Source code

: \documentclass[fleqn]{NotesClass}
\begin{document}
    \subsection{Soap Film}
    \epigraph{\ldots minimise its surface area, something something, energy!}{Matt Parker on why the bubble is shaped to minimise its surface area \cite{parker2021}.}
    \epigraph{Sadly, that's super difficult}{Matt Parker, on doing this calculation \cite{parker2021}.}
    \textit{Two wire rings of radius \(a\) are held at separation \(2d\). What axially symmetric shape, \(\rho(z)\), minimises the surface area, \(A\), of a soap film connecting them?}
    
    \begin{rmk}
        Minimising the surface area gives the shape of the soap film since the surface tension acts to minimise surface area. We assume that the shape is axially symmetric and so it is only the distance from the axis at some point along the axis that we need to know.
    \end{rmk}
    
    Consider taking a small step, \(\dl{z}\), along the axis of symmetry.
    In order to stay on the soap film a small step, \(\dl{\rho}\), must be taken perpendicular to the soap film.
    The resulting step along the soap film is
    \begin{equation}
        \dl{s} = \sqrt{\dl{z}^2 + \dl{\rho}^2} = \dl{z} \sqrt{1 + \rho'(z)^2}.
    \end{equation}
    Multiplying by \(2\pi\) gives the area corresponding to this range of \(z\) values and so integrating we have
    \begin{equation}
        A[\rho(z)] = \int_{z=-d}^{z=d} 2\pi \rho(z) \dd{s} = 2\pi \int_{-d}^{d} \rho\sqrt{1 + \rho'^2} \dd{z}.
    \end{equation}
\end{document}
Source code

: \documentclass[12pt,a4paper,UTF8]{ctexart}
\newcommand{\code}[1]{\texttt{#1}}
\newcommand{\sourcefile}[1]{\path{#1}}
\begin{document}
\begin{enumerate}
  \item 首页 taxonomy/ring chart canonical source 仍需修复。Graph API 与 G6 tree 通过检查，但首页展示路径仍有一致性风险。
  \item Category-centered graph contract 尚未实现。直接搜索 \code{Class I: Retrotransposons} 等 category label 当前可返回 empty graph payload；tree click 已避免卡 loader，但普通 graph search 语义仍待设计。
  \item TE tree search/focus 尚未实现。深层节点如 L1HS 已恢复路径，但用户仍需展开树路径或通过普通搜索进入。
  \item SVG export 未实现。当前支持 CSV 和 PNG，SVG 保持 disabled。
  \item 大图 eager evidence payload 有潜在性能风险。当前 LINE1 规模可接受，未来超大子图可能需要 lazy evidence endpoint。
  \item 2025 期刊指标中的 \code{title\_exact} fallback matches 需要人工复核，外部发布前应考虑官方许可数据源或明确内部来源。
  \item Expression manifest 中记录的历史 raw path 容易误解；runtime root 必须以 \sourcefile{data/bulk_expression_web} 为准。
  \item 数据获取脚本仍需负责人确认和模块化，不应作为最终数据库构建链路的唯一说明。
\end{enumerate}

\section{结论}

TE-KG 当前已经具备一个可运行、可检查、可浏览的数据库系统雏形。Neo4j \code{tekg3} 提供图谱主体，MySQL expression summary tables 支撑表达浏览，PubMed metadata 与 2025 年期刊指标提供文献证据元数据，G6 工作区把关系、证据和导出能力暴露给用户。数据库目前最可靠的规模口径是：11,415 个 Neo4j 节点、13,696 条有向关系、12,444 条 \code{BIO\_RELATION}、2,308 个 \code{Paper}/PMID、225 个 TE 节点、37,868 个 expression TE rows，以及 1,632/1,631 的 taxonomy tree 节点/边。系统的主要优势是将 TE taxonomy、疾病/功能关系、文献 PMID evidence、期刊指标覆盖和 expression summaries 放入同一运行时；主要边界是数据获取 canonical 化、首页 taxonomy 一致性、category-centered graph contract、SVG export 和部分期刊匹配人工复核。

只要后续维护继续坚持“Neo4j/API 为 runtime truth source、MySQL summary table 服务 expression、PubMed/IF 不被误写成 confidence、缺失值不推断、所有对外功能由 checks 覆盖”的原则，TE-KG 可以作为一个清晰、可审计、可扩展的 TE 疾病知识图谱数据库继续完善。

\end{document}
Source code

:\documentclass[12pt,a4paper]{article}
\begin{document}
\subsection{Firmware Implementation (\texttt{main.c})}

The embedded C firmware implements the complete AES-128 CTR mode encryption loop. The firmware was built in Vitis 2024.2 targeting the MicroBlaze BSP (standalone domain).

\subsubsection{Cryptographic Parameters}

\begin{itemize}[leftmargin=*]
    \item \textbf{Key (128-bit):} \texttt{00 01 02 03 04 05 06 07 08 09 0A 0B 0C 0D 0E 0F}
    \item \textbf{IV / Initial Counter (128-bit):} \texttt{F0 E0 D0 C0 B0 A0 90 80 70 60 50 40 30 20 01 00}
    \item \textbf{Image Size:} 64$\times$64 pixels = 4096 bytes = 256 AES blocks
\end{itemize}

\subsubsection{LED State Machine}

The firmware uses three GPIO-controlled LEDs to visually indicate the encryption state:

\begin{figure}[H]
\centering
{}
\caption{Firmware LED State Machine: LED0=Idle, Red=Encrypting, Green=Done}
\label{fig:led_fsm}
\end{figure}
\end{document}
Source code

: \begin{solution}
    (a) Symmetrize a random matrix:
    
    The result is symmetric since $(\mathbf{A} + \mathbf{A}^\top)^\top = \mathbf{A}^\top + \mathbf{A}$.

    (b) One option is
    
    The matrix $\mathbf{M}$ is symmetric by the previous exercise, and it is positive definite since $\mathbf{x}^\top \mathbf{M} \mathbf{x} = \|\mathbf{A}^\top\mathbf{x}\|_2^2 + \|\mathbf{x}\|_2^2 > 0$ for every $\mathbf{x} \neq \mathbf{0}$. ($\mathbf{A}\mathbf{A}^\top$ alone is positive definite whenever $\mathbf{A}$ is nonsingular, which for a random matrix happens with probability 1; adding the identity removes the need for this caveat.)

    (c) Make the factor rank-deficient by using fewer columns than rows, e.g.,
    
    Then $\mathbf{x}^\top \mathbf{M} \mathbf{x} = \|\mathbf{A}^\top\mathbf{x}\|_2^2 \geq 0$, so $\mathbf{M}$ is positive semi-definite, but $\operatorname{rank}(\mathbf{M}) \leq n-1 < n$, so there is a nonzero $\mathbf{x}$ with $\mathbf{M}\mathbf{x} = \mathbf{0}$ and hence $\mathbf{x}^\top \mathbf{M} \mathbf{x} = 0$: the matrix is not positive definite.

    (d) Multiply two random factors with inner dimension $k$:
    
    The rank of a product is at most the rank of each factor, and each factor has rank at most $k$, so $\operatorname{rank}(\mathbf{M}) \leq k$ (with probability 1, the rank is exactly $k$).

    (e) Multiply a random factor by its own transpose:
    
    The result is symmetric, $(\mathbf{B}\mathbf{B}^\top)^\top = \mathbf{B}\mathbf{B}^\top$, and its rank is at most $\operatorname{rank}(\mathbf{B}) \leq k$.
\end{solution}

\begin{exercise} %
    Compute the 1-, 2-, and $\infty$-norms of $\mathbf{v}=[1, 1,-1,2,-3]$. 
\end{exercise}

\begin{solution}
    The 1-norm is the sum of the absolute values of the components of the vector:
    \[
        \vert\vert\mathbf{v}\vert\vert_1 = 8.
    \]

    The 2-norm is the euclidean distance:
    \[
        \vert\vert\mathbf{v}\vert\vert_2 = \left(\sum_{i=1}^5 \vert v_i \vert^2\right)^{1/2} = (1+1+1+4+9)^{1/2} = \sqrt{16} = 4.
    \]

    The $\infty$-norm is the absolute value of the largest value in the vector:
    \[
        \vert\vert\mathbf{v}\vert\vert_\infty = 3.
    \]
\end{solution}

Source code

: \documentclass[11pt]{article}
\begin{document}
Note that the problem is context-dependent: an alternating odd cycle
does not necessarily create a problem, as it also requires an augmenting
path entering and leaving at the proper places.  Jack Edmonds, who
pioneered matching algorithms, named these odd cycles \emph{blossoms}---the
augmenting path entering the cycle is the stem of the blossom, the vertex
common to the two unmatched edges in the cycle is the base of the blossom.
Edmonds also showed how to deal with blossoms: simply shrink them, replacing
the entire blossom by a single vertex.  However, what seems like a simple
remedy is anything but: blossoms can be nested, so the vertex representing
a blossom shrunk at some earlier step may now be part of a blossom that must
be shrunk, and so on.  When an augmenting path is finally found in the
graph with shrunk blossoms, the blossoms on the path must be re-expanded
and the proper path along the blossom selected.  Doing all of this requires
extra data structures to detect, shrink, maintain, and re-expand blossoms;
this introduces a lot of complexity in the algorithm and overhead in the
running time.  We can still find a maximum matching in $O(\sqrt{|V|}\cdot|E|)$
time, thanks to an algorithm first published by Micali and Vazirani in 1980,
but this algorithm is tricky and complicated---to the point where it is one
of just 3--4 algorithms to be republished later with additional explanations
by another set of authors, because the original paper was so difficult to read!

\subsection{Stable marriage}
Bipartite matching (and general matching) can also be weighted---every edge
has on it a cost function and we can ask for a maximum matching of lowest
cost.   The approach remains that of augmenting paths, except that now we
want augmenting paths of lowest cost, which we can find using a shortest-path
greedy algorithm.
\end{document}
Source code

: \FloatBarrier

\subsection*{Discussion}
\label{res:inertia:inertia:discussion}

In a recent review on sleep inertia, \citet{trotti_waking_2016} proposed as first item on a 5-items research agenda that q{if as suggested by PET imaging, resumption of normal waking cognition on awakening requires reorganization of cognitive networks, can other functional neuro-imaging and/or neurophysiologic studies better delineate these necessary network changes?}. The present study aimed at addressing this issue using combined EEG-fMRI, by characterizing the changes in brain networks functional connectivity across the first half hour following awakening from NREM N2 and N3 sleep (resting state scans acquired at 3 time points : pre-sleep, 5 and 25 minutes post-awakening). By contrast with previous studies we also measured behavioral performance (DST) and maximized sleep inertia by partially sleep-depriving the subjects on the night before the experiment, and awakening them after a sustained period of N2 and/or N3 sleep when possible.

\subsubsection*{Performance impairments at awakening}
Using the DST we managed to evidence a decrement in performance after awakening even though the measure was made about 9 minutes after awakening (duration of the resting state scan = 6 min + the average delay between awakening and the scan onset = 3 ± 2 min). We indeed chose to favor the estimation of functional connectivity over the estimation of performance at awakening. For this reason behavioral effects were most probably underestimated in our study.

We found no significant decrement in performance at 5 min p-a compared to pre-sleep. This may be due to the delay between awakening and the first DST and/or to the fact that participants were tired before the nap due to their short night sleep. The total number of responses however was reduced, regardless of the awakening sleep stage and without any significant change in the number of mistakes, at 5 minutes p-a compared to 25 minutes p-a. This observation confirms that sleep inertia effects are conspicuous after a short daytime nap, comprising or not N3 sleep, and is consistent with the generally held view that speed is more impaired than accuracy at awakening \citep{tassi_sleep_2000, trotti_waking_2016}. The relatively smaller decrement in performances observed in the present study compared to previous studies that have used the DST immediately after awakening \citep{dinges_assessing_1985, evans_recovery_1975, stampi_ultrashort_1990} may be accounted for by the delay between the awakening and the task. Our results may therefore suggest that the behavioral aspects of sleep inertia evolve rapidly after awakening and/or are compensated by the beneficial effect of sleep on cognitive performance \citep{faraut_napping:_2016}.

######

WHAT NEEDS TO BE DONE: Each line above with the string "maximum" should be reported in full.

SOLUTION TO THIS EXERCISE:
running time.  We can still find a maximum matching in $O(\sqrt{|V|}\cdot|E|)$
has on it a cost function and we can ask for a maximum matching of lowest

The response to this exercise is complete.